DATASET RECORDS below:
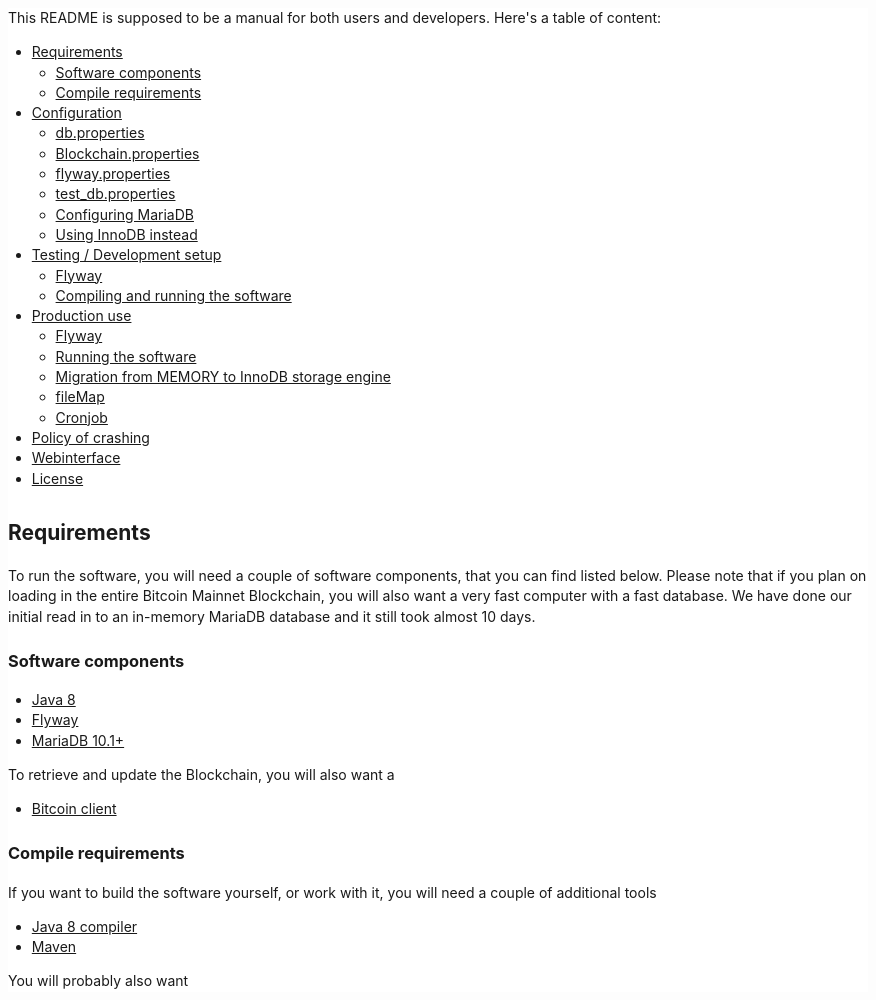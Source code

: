 This README is supposed to be a manual for both users and developers. Here's a
table of content:

 * [Requirements](#requirements)
   * [Software components](#software-components)
   * [Compile requirements](#compile-requirements)
 * [Configuration](#configuration)
   * [db.properties](#dbproperties)
   * [Blockchain.properties](#blockchainproperties)
   * [flyway.properties](#flywayproperties)
   * [test_db.properties](#test_dbproperties)
   * [Configuring MariaDB](#configuring-mariadb)
   * [Using InnoDB instead](#using-innodb-instead)
 * [Testing / Development setup](#testing--development-setup)
   * [Flyway](#flyway)
   * [Compiling and running the software](#compiling-and-running-the-software)
 * [Production use](#production-use)
   * [Flyway](#flyway)
   * [Running the software](#running-the-software)
   * [Migration from MEMORY to InnoDB storage engine](#migration-from-memory-to-innodb-storage-engine)
   * [fileMap](#filemap)
   * [Cronjob](#cronjob)
 * [Policy of crashing](#policy-of-crashing)
 * [Webinterface](#webinterface)
 * [License](#license)

## Requirements

To run the software, you will need a couple of software components, that you can
find listed below. Please note that if you plan on loading in the entire Bitcoin
Mainnet Blockchain, you will also want a very fast computer with a fast
database. We have done our initial read in to an in-memory MariaDB database and
it still took almost 10 days.

### Software components

 * [Java 8](http://openjdk.java.net/install/index.html)
 * [Flyway](https://flywaydb.org/)
 * [MariaDB 10.1+](https://mariadb.org/)

To retrieve and update the Blockchain, you will also want a

 * [Bitcoin client](https://bitcoinclassic.com/)

### Compile requirements

If you want to build the software yourself, or work with it, you will need a
couple of additional tools

 * [Java 8 compiler](http://openjdk.java.net/install/index.html)
 * [Maven](https://maven.apache.org/)

You will probably also want
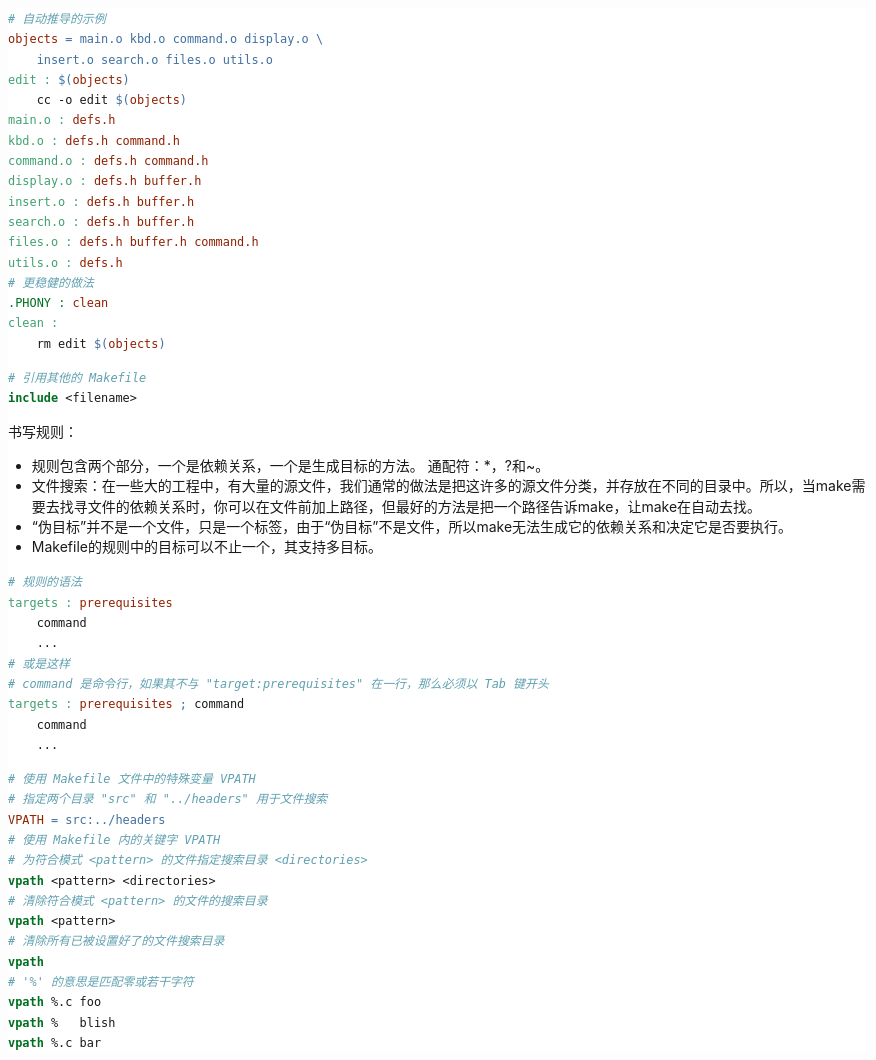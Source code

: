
 ```makefile
# 自动推导的示例
objects = main.o kbd.o command.o display.o \
    insert.o search.o files.o utils.o
edit : $(objects)
    cc -o edit $(objects)
main.o : defs.h
kbd.o : defs.h command.h
command.o : defs.h command.h
display.o : defs.h buffer.h
insert.o : defs.h buffer.h
search.o : defs.h buffer.h
files.o : defs.h buffer.h command.h
utils.o : defs.h
# 更稳健的做法
.PHONY : clean
clean :
    rm edit $(objects)
```

```makefile
# 引用其他的 Makefile
include <filename>
```

书写规则：

*   规则包含两个部分，一个是依赖关系，一个是生成目标的方法。
    通配符：*，?和~。
*   文件搜索：在一些大的工程中，有大量的源文件，我们通常的做法是把这许多的源文件分类，并存放在不同的目录中。所以，当make需要去找寻文件的依赖关系时，你可以在文件前加上路径，但最好的方法是把一个路径告诉make，让make在自动去找。
*   “伪目标”并不是一个文件，只是一个标签，由于“伪目标”不是文件，所以make无法生成它的依赖关系和决定它是否要执行。
*   Makefile的规则中的目标可以不止一个，其支持多目标。

```makefile
# 规则的语法
targets : prerequisites
    command
    ...
# 或是这样
# command 是命令行，如果其不与 "target:prerequisites" 在一行，那么必须以 Tab 键开头
targets : prerequisites ; command
    command
    ...
```

```makefile
# 使用 Makefile 文件中的特殊变量 VPATH
# 指定两个目录 "src" 和 "../headers" 用于文件搜索
VPATH = src:../headers
# 使用 Makefile 内的关键字 VPATH
# 为符合模式 <pattern> 的文件指定搜索目录 <directories>
vpath <pattern> <directories>
# 清除符合模式 <pattern> 的文件的搜索目录
vpath <pattern>
# 清除所有已被设置好了的文件搜索目录
vpath
# '%' 的意思是匹配零或若干字符
vpath %.c foo
vpath %   blish
vpath %.c bar
```
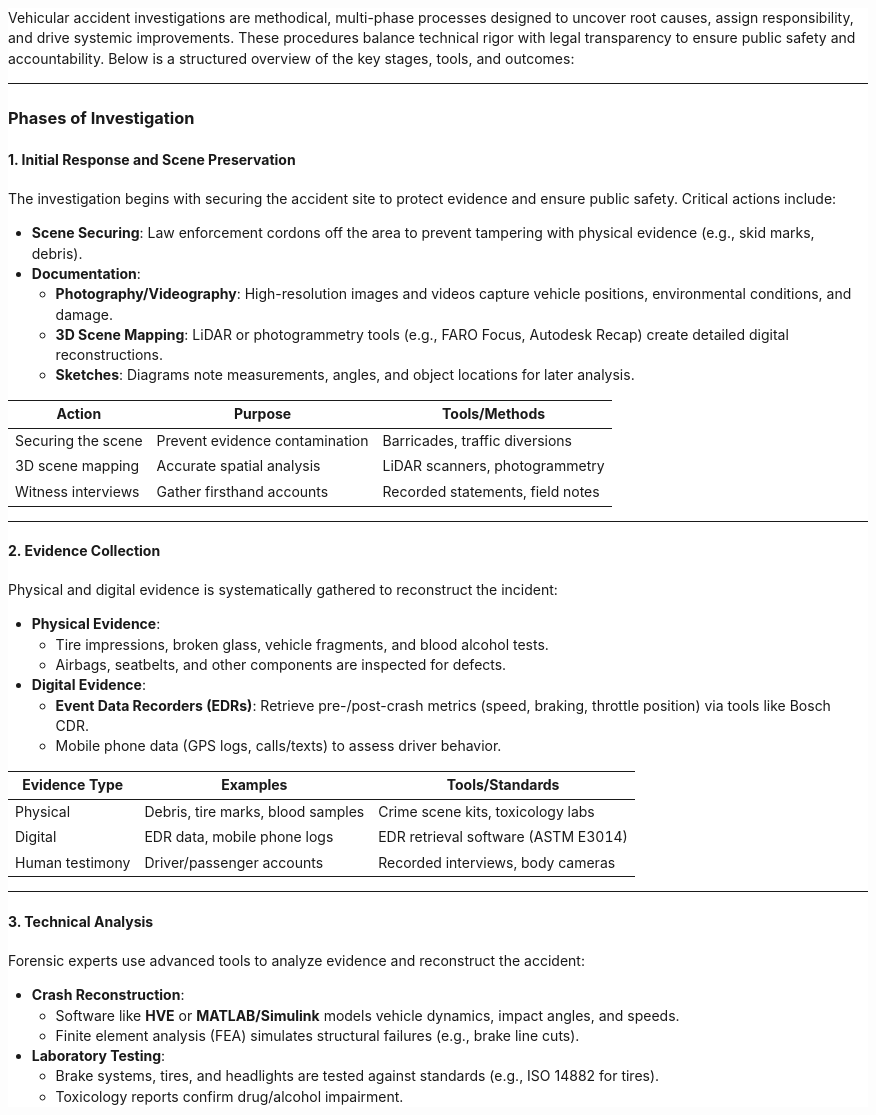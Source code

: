 Vehicular accident investigations are methodical, multi-phase processes designed to uncover root causes, assign responsibility, and drive systemic improvements. These procedures balance technical rigor with legal transparency to ensure public safety and accountability. Below is a structured overview of the key stages, tools, and outcomes:  

---

### **Phases of Investigation**  

#### **1. Initial Response and Scene Preservation**  
The investigation begins with securing the accident site to protect evidence and ensure public safety. Critical actions include:  
- **Scene Securing**: Law enforcement cordons off the area to prevent tampering with physical evidence (e.g., skid marks, debris).  
- **Documentation**:  
  - **Photography/Videography**: High-resolution images and videos capture vehicle positions, environmental conditions, and damage.  
  - **3D Scene Mapping**: LiDAR or photogrammetry tools (e.g., FARO Focus, Autodesk Recap) create detailed digital reconstructions.  
  - **Sketches**: Diagrams note measurements, angles, and object locations for later analysis.  

| **Action**               | **Purpose**                                  | **Tools/Methods**                     |  
|--------------------------|---------------------------------------------|---------------------------------------|  
| Securing the scene       | Prevent evidence contamination              | Barricades, traffic diversions        |  
| 3D scene mapping         | Accurate spatial analysis                   | LiDAR scanners, photogrammetry        |  
| Witness interviews       | Gather firsthand accounts                   | Recorded statements, field notes      |  

---

#### **2. Evidence Collection**  
Physical and digital evidence is systematically gathered to reconstruct the incident:  
- **Physical Evidence**:  
  - Tire impressions, broken glass, vehicle fragments, and blood alcohol tests.  
  - Airbags, seatbelts, and other components are inspected for defects.  
- **Digital Evidence**:  
  - **Event Data Recorders (EDRs)**: Retrieve pre-/post-crash metrics (speed, braking, throttle position) via tools like Bosch CDR.  
  - Mobile phone data (GPS logs, calls/texts) to assess driver behavior.  

| **Evidence Type**         | **Examples**                                | **Tools/Standards**                   |  
|---------------------------|--------------------------------------------|---------------------------------------|  
| Physical                  | Debris, tire marks, blood samples           | Crime scene kits, toxicology labs     |  
| Digital                   | EDR data, mobile phone logs                 | EDR retrieval software (ASTM E3014)   |  
| Human testimony           | Driver/passenger accounts                   | Recorded interviews, body cameras     |  

---

#### **3. Technical Analysis**  
Forensic experts use advanced tools to analyze evidence and reconstruct the accident:  
- **Crash Reconstruction**:  
  - Software like **HVE** or **MATLAB/Simulink** models vehicle dynamics, impact angles, and speeds.  
  - Finite element analysis (FEA) simulates structural failures (e.g., brake line cuts).  
- **Laboratory Testing**:  
  - Brake systems, tires, and headlights are tested against standards (e.g., ISO 14882 for tires).  
  - Toxicology reports confirm drug/alcohol impairment.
End of DATASET RECORDS.
EXERCISE DIRECTIONS:
From the listing above, repeat exactly the lines starting at the line that includes "#### **1. Initial" and ending at the line that includes "The investigation begins", with nothing outside that span.

WRITTEN ANSWER:
#### **1. Initial Response and Scene Preservation**  
The investigation begins with securing the accident site to protect evidence and ensure public safety. Critical actions include:  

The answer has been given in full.